It felt like dead roses,
Until the corrosive spat of the wind
Washed itself on the dark wall of delight.
A heart,
now turned into a turmoil of gaze.
A calotype of pain
Cleaving hard unto a mist of a radiant gloom.
The bells rang,
Pointing up to the sky
Frozen by midday.
Shadows of night pleaders wait
Behind the windows of thought.
Her lips,
A foamy sovereignty of wisdom,
A stream flowing through an
Ancient infirmity
A stare from the loops of discernment
Just like an ocean of lust
Dribbling from the cold cavities of her chest.
Between always and never,
the night turned into an amity of truth.
With the heaven craving for a song.
PRISCILLA NUEKI QUARSHIE.
Bio
Priscilla Nueki Quarshie is a promising Ghanaian poetess who is not only passionate about poetry and literature but also about beadworks.
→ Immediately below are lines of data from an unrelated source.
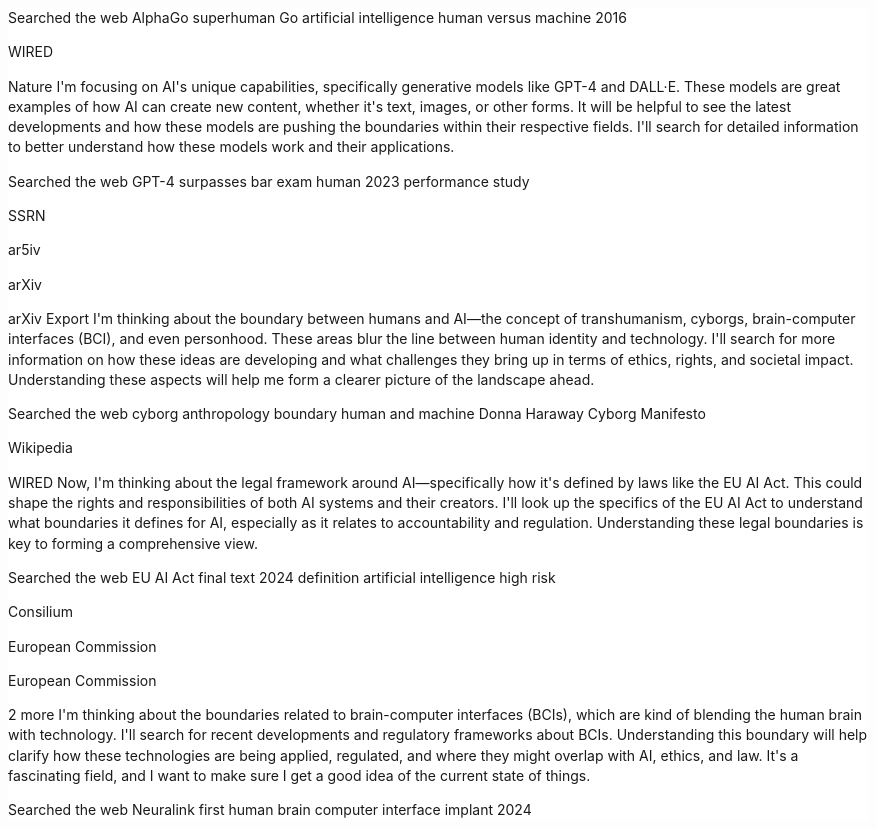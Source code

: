 Searched the web
AlphaGo superhuman Go artificial intelligence human versus machine 2016

WIRED

Nature
I'm focusing on AI's unique capabilities, specifically generative models like GPT-4 and DALL·E. These models are great examples of how AI can create new content, whether it's text, images, or other forms. It will be helpful to see the latest developments and how these models are pushing the boundaries within their respective fields. I'll search for detailed information to better understand how these models work and their applications.

Searched the web
GPT-4 surpasses bar exam human 2023 performance study

SSRN

ar5iv

arXiv

arXiv Export
I'm thinking about the boundary between humans and AI—the concept of transhumanism, cyborgs, brain-computer interfaces (BCI), and even personhood. These areas blur the line between human identity and technology. I'll search for more information on how these ideas are developing and what challenges they bring up in terms of ethics, rights, and societal impact. Understanding these aspects will help me form a clearer picture of the landscape ahead.

Searched the web
cyborg anthropology boundary human and machine Donna Haraway Cyborg Manifesto

Wikipedia

WIRED
Now, I'm thinking about the legal framework around AI—specifically how it's defined by laws like the EU AI Act. This could shape the rights and responsibilities of both AI systems and their creators. I'll look up the specifics of the EU AI Act to understand what boundaries it defines for AI, especially as it relates to accountability and regulation. Understanding these legal boundaries is key to forming a comprehensive view.

Searched the web
EU AI Act final text 2024 definition artificial intelligence high risk

Consilium

European Commission

European Commission



2 more
I'm thinking about the boundaries related to brain-computer interfaces (BCIs), which are kind of blending the human brain with technology. I'll search for recent developments and regulatory frameworks about BCIs. Understanding this boundary will help clarify how these technologies are being applied, regulated, and where they might overlap with AI, ethics, and law. It's a fascinating field, and I want to make sure I get a good idea of the current state of things.

Searched the web
Neuralink first human brain computer interface implant 2024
Her quill met the art and deeply fell for it right in secondary school when she was invited to a spontaneous poetry contest by a poet friend.
To Nueki, poetry can best be defined as a shield for solace and the only answer to solitude. The young poetess, whose ink is getting wetter and more potent by the minute, has to her credit a number of poems, including “The Black Saint” and “I Killed Mama At Dawn”. Her maiden poem, “The Incubus”, attracted a large readership and thunderous applauses from litterateurs and lovers of the art.